Collected data:
§

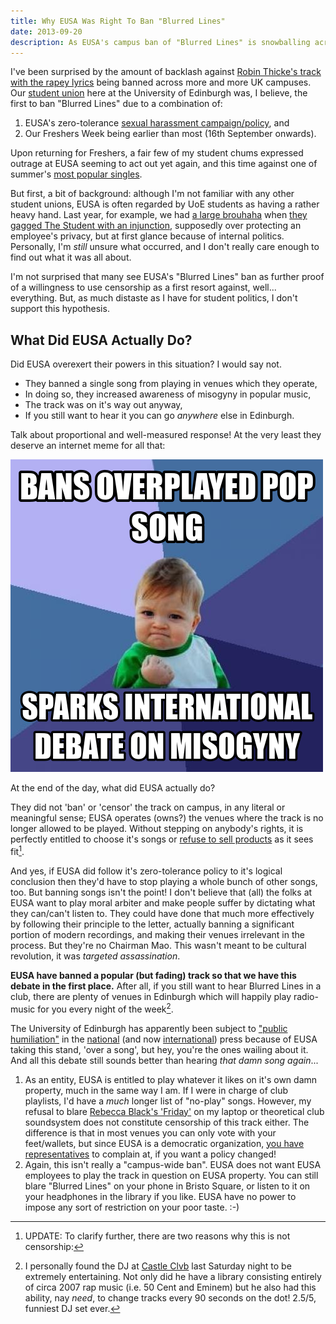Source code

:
 ```yaml
---
title: Why EUSA Was Right To Ban "Blurred Lines"
date: 2013-09-20
description: As EUSA's campus ban of "Blurred Lines" is snowballing across the world, here's my opinion.
---
```


I've been surprised by the amount of backlash against [Robin Thicke's track with the rapey lyrics](http://www.lyrics.com/blurred-lines-lyrics-robin-thicke.html) being banned across more and more UK campuses. Our [student union](http://www.eusa.ed.ac.uk/) here at the University of Edinburgh was, I believe, the first to ban "Blurred Lines" due to a combination of:

1. EUSA's zero-tolerance [sexual harassment campaign/policy](http://www.eusa.ed.ac.uk/societies/run/training/zerotolerancecampaign/), and
2. Our Freshers Week being earlier than most (16th September onwards).

Upon returning for Freshers, a fair few of my student chums expressed outrage at EUSA seeming to act out yet again, and this time against one of summer's [most popular singles](http://www.billboard.com/articles/news/5687036/robin-thickes-blurred-lines-is-billboards-song-of-the-summer).

But first, a bit of background: although I'm not familiar with any other student unions, EUSA is often regarded by UoE students as having a rather heavy hand. Last year, for example, we had [a large brouhaha](http://www.theguardian.com/media/2013/feb/11/student-newspaper-gagged-edinburgh-university) when [they gagged The Student with an injunction](http://www.studentnewspaper.org/tag/injunction/), supposedly over protecting an employee's privacy, but at first glance because of internal politics. Personally, I'm *still* unsure what occurred, and I don't really care enough to find out what it was all about.

I'm not surprised that many see EUSA's "Blurred Lines" ban as further proof of a willingness to use censorship as a first resort against, well... everything. But, as much distaste as I have for student politics, I don't support this hypothesis.

## What Did EUSA Actually Do?

Did EUSA overexert their powers in this situation? I would say not.

- They banned a single song from playing in venues which they operate,
- In doing so, they increased awareness of misogyny in popular music,
- The track was on it's way out anyway,
- If you still want to hear it you can go *anywhere* else in Edinburgh.

Talk about proportional and well-measured response! At the very least they deserve an internet meme for all that:

![BANS OVERPLAYED POP SONG. SPARKS INTERNATIONAL DEBATE ON MISOGYNY.](/images/success-kid-blurred-lines-ban.png)

At the end of the day, what did EUSA actually do?

They did not 'ban' or 'censor' the track on campus, in any literal or meaningful sense; EUSA operates (owns?) the venues where the track is no longer allowed to be played. Without stepping on anybody's rights, it is perfectly entitled to choose it's songs or [refuse to sell products][page 3 ban] as it sees fit[^1].

And yes, if EUSA did follow it's zero-tolerance policy to it's logical conclusion then they'd have to stop playing a whole bunch of other songs, too. But banning songs isn't the point! I don't believe that (all) the folks at EUSA want to play moral arbiter and make people suffer by dictating what they can/can't listen to. They could have done that much more effectively by following their principle to the letter,  actually banning a significant portion of modern recordings, and making their venues irrelevant in the process. But they're no Chairman Mao. This wasn't meant to be cultural revolution, it was *targeted assassination*. 

**EUSA have banned a popular (but fading) track so that we have this debate in the first place.** After all, if you still want to hear Blurred Lines in a club, there are plenty of venues in Edinburgh which will happily play radio-music for you every night of the week[^2].

The University of Edinburgh has apparently been subject to ["public humiliation"](http://tychy.wordpress.com/2013/09/15/another-eusa-censorship-disaster/) in the [national](http://www.bbc.co.uk/newsbeat/24071219) (and now [international](https://news.google.com/news?ned=us&q=blurred%20lines%20eusa%20ban&btnG=Search+News)) press because of EUSA taking this stand, 'over a song', but hey, you're the ones wailing about it. And all this debate still sounds better than hearing *that damn song again*...

[page 3 ban]: http://www.journal-online.co.uk/article/9288-eusa-referendum-debate-sparks-indepth-discussion "There was an attempt to ban The Sun newspaper in EUSA shops last October, but I'm not sure whether it was successful or not."


[^1]: UPDATE: To clarify further, there are two reasons why this is not censorship:
1. As an entity, EUSA is entitled to play whatever it likes on it's own damn property, much in the same way I am. If I were in charge of club playlists, I'd have a *much* longer list of "no-play" songs. However, my refusal to blare [Rebecca Black's 'Friday'](https://www.youtube.com/watch?v=kfVsfOSbJY0) on my laptop or theoretical club soundsystem does not constitute censorship of this track either. The difference is that in most venues you can only vote with your feet/wallets, but since EUSA is a democratic organization, [you have representatives](http://www.eusa.ed.ac.uk/getinvolved/elections/yourrepresentatives/find/) to complain at, if you want a policy changed!
2. Again, this isn't really a "campus-wide ban". EUSA does not want EUSA employees to play the track in question on EUSA property. You can still blare "Blurred Lines" on your phone in Bristo Square, or listen to it on your headphones in the library if you like. EUSA have no power to impose any sort of restriction on your poor taste. :-)

[^2]: I personally found the DJ at [Castle Clvb](http://www.theskinny.co.uk/venue/9432-castle_club) last Saturday night to be extremely entertaining. Not only did he have a library consisting entirely of circa 2007 rap music (i.e. 50 Cent and Eminem) but he also had this ability, nay *need*, to change tracks every 90 seconds on the dot! 2.5/5, funniest DJ set ever.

§

EXERCISE DIRECTIONS:
When a line in the entries above holds the word "Freshers", add it to the count, then state only the count.

OUTPUT:
2